Big Government + Hurricane Katrina = Disaster

Hurricane Katrina hammered and shattered the Gulf coast. Big Government made it worse. A disaster.

If the New Orleans levees and pumps were privately owned, they may have been upgraded and fortified to deal with the city's worsening flood risk.

Instead they are owned, maintained, and funded by the city and other government agencies. In typical Big Government fashion, politicians stumbled and delayed. They left New Orleans residents in harm's way despite clear warnings of danger.

Now the government owned and operated pumps aren't – operating. Private oil companies have hundreds of pumps on platforms in hazardous and unstable seas. The North Sea. Caribbean. Atlantic Ocean. Pacific Ocean. Their privately-owned and operated pumps are working. Pumping billions of gallons of oil every day.

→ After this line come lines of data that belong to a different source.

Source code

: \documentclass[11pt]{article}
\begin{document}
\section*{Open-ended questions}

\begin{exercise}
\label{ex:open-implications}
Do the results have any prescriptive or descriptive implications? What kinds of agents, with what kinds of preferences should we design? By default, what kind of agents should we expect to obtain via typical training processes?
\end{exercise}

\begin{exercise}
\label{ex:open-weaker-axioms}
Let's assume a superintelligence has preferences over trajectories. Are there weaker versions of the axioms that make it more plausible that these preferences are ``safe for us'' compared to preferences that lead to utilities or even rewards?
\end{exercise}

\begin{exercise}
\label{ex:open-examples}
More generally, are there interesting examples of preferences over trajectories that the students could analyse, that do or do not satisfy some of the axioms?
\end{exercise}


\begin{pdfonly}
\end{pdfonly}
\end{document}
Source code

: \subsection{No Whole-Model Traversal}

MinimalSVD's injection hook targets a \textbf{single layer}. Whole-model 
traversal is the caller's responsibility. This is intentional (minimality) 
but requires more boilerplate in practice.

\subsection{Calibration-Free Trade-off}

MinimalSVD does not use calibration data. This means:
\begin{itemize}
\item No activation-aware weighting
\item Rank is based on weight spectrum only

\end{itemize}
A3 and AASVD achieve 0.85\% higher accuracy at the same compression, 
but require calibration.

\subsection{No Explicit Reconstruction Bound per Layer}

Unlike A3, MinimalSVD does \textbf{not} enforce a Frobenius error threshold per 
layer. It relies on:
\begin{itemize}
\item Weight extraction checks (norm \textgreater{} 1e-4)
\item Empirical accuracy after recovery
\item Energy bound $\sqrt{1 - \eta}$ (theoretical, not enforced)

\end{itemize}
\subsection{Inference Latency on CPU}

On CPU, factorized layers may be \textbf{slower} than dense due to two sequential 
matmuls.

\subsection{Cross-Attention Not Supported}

Some claimed that upgrading New Orleans levees and pumps would have cost upwards of $10 billion. But that's an inflated Big Government price. Private enterprise might well do the job better for a fraction of the Big Government estimates.

Consider the high price of NASA's multi-billion dollar space adventures versus the $10 million free-market SpaceShipOne which flew into space on October 4, 2004.

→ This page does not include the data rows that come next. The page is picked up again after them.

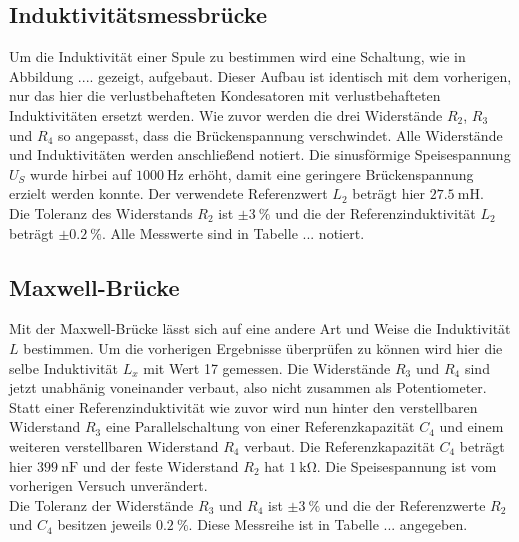\subsection{Induktivitätsmessbrücke}
\label{sec:spuleman}
Um die Induktivität einer Spule zu bestimmen wird eine Schaltung, wie in Abbildung .... gezeigt, aufgebaut. Dieser Aufbau ist identisch mit dem vorherigen, nur das hier die verlustbehafteten Kondesatoren mit verlustbehafteten Induktivitäten
ersetzt werden. Wie zuvor werden die drei Widerstände $R_{2}$, $R_{3}$ und $R_{4}$ so angepasst, dass die Brückenspannung verschwindet. Alle Widerstände und Induktivitäten werden anschließend notiert. Die sinusförmige Speisespannung $U_{S}$
wurde hirbei auf $\SI{1000}{\hertz}$ erhöht, damit eine geringere Brückenspannung erzielt werden konnte.
Der verwendete Referenzwert $L_{2}$ beträgt hier $\SI{27.5}{\milli\henry}$. 
\\
\newline
Die Toleranz des Widerstands $R_{2}$ ist $\pm\SI{3}{\percent}$ und die der Referenzinduktivität $L_{2}$ beträgt $\pm\SI{0.2}{\percent}$.
Alle Messwerte sind in Tabelle ... notiert.

\subsection{Maxwell-Brücke}
Mit der Maxwell-Brücke lässt sich auf eine andere Art und Weise die Induktivität $L$ bestimmen. Um die vorherigen Ergebnisse überprüfen zu können wird hier die selbe Induktivität $L_{x}$ mit Wert 17 gemessen. Die Widerstände $R_{3}$ und $R_{4}$ sind
jetzt unabhänig voneinander verbaut, also nicht zusammen als Potentiometer. Statt einer Referenzinduktivität wie zuvor wird nun hinter den verstellbaren Widerstand $R_{3}$ eine Parallelschaltung von einer Referenzkapazität $C_{4}$ und einem 
weiteren verstellbaren Widerstand $R_{4}$ verbaut. Die Referenzkapazität $C_{4}$ beträgt hier $\SI{399}{\nano\farad}$ und der feste Widerstand $R_{2}$ hat $\SI{1}{\kilo\ohm}$. Die Speisespannung ist vom vorherigen Versuch unverändert.
\\
\newline
Die Toleranz der Widerstände $R_{3}$ und $R_{4}$ ist $\pm\SI{3}{\percent}$ und die der Referenzwerte $R_{2}$ und $C_{4}$ besitzen jeweils $\SI{0.2}{\percent}$.
Diese Messreihe ist in Tabelle ... angegeben.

Or consider Seattle's bungled, multi-billion dollar transit projects. Or Boston's Big Dig, which has cost $14.6 billion – so far – for just twelve miles of new roadway. Worse, its two tunnels are so structurally flawed that they sprung hundreds of leaks shortly after opening to traffic. No one knows how much those twelve miles will cost in the end.

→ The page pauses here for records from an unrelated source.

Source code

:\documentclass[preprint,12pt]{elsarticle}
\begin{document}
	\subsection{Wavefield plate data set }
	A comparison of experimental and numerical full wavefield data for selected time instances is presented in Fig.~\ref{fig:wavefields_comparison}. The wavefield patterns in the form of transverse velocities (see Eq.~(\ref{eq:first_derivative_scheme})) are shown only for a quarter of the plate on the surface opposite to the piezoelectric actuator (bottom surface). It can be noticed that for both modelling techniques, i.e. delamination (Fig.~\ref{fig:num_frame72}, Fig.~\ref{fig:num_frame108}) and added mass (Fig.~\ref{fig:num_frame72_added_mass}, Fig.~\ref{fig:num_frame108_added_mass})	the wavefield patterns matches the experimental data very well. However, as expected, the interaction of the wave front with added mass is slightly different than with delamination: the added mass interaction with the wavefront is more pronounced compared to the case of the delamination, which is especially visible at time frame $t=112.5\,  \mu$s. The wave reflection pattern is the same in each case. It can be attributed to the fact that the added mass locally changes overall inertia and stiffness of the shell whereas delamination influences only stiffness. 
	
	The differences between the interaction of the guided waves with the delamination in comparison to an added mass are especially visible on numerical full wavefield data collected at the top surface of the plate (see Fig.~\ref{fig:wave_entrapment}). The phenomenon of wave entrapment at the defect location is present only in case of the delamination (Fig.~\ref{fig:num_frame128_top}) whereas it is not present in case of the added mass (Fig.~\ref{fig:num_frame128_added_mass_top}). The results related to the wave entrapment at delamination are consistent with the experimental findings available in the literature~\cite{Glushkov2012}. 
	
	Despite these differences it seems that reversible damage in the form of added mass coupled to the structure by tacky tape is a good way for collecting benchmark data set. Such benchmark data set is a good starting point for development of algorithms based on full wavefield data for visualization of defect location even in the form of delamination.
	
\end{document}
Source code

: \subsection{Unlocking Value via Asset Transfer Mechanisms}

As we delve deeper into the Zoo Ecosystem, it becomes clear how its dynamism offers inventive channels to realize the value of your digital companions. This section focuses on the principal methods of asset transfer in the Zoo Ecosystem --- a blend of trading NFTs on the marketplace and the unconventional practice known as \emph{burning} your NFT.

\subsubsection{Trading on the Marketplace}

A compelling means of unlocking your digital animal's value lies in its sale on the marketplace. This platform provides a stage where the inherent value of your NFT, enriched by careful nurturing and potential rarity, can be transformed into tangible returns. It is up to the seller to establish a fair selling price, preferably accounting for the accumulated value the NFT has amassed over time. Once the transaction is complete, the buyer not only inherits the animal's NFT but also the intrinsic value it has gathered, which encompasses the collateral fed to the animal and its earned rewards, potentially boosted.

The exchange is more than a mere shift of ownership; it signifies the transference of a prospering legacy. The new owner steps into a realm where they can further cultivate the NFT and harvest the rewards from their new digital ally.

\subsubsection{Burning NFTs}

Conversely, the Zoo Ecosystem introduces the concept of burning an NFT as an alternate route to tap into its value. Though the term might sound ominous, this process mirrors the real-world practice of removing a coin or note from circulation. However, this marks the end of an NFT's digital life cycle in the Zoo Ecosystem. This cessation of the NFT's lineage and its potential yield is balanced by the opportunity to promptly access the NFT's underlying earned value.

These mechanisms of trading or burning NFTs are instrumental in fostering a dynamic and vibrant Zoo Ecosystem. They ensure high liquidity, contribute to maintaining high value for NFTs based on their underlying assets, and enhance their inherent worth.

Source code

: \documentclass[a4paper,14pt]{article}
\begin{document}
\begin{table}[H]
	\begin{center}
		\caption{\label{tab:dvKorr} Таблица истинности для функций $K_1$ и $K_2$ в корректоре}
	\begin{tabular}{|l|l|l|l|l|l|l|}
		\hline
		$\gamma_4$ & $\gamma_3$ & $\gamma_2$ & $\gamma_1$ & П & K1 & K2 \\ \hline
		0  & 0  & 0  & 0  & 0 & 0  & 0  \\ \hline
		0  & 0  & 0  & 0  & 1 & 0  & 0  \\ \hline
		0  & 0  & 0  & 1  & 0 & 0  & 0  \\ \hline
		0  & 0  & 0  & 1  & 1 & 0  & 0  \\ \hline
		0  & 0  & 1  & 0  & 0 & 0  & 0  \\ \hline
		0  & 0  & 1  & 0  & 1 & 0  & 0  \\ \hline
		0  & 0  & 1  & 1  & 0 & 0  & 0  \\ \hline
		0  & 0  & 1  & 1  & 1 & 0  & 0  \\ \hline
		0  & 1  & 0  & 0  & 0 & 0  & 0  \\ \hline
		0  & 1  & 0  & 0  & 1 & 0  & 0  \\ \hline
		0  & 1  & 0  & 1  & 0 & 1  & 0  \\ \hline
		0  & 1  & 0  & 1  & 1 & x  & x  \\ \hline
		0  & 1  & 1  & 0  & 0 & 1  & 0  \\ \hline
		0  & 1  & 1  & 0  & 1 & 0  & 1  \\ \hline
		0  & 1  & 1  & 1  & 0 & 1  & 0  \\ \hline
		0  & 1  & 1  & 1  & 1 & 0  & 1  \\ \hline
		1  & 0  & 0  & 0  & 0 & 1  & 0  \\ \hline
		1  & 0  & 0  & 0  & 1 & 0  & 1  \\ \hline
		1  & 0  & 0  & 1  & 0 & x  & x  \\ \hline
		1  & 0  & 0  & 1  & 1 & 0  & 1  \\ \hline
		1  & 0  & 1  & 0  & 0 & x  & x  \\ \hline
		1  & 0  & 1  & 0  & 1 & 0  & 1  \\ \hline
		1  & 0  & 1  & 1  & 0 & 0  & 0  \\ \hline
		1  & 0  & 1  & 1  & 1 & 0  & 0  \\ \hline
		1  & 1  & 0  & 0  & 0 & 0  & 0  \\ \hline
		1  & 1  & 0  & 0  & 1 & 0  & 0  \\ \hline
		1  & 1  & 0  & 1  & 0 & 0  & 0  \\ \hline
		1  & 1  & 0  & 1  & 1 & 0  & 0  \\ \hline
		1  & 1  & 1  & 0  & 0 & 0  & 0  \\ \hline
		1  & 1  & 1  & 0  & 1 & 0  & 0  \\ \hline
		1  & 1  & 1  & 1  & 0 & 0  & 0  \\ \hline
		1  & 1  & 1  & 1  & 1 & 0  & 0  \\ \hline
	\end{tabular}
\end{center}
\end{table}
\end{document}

Big Government destroys the important influence of free market property insurance. As the Federal Emergency Management Agency (FEMA) grows bigger, and bails out more and more property owners located in dangerous areas, it undermines the incentive to build smart. A free insurance market would deter unsafe and inadequately insured building construction.

Big Government prohibitions also encourage unsafe building construction.

Mississippi bans casinos, forcing them offshore. As a result, large casinos in Biloxi were built as floating mammoths along the coast, vulnerable to storm surge. Without the casino "prohibition," they would have been built on solid ground. Many would be built further inland where they would be less vulnerable to hurricane damage. They would be open for business today – rather than reduced to a pile of rubble.

Big Government not only makes hurricanes worse. It wastes even more money attempting to mitigate the damage.

Silly things like price controls under the guise of preventing "gouging" will damage the already reeling economy and discourage free market solutions.

Politicians will spend billions on Big Government Programs for temporary housing that will not be needed. If it quits preempting this market, more free market solutions will be available – at no cost to the taxpayer.

There's already mechanisms in place doing the job. As one example, postings at Craig's List demonstrate how many Americans are generously opening their homes to Katrina's victims.

If someone would just get word to the victims crammed into miserable Big Government-sponsored shelters and stadiums, they could have a comfortable and friendly place to stay while they sort out their lives.

The list of Big Government interventions that undermine personal responsibility, gouge taxpayers, and make disasters worse is long. FEMA. Government ownership of levees, roads, and land. Government-granted utility monopolies. Government-funded stadiums. Building codes. Permitting processes. Price controls. Gambling prohibitions. Homeland "security."

No doubt readers of this column can identify many other ways that Big Government compounds the damage of nature's force.

The cumulative effect of these Big Government Programs is now costing hundreds of lives and tens of billions of dollars.

Perhaps most damaging of all is the myth promoted by politicians and the mainstream media that Big Government is our savior in times of need – rather than the cause of untold death and destruction.